**EXERCISE BRIEF**
Take each line in the entries below that holds "Improved" and show it.

**DATA EXTRACT**

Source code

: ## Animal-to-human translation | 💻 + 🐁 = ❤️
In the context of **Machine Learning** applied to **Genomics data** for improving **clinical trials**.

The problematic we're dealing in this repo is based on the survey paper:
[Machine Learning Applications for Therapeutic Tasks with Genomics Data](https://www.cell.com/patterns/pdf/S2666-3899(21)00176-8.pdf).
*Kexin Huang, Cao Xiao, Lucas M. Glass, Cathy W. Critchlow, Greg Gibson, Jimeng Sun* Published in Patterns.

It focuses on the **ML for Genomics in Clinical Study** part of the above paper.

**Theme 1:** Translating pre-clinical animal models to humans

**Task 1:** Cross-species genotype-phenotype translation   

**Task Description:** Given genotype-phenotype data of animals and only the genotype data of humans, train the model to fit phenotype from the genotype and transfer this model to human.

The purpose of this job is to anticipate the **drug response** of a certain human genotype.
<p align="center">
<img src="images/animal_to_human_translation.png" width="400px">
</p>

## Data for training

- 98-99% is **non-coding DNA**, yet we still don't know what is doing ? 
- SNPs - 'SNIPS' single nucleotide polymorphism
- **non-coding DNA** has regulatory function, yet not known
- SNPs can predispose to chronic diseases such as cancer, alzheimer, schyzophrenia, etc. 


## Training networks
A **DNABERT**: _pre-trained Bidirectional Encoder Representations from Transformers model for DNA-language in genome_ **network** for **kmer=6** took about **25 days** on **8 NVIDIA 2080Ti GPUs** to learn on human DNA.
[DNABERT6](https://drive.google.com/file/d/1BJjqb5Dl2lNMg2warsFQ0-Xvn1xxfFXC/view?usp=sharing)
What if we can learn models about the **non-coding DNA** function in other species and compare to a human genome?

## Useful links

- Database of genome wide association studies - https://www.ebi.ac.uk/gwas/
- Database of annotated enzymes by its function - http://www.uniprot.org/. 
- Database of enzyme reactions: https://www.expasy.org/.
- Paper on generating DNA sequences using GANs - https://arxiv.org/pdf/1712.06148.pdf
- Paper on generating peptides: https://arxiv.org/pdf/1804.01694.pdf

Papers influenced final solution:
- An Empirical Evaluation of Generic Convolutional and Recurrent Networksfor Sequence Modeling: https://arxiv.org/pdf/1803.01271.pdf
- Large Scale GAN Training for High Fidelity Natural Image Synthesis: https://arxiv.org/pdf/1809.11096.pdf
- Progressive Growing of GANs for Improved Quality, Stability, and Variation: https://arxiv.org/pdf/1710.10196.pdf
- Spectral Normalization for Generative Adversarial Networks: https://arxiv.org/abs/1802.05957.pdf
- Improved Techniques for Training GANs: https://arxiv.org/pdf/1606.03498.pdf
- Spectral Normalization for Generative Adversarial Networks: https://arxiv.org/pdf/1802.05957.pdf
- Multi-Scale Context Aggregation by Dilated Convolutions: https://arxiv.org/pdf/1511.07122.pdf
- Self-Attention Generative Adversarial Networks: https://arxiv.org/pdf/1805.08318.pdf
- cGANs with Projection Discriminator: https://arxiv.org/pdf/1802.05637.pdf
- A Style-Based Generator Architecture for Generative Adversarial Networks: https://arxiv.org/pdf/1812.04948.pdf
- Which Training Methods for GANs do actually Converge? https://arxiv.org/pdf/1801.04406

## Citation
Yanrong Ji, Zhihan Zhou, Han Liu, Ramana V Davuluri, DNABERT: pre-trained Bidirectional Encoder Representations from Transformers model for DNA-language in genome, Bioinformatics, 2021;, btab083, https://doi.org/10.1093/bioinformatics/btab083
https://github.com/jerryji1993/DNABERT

**REPLY TO THE TASK**
- Progressive Growing of GANs for Improved Quality, Stability, and Variation: https://arxiv.org/pdf/1710.10196.pdf
- Improved Techniques for Training GANs: https://arxiv.org/pdf/1606.03498.pdf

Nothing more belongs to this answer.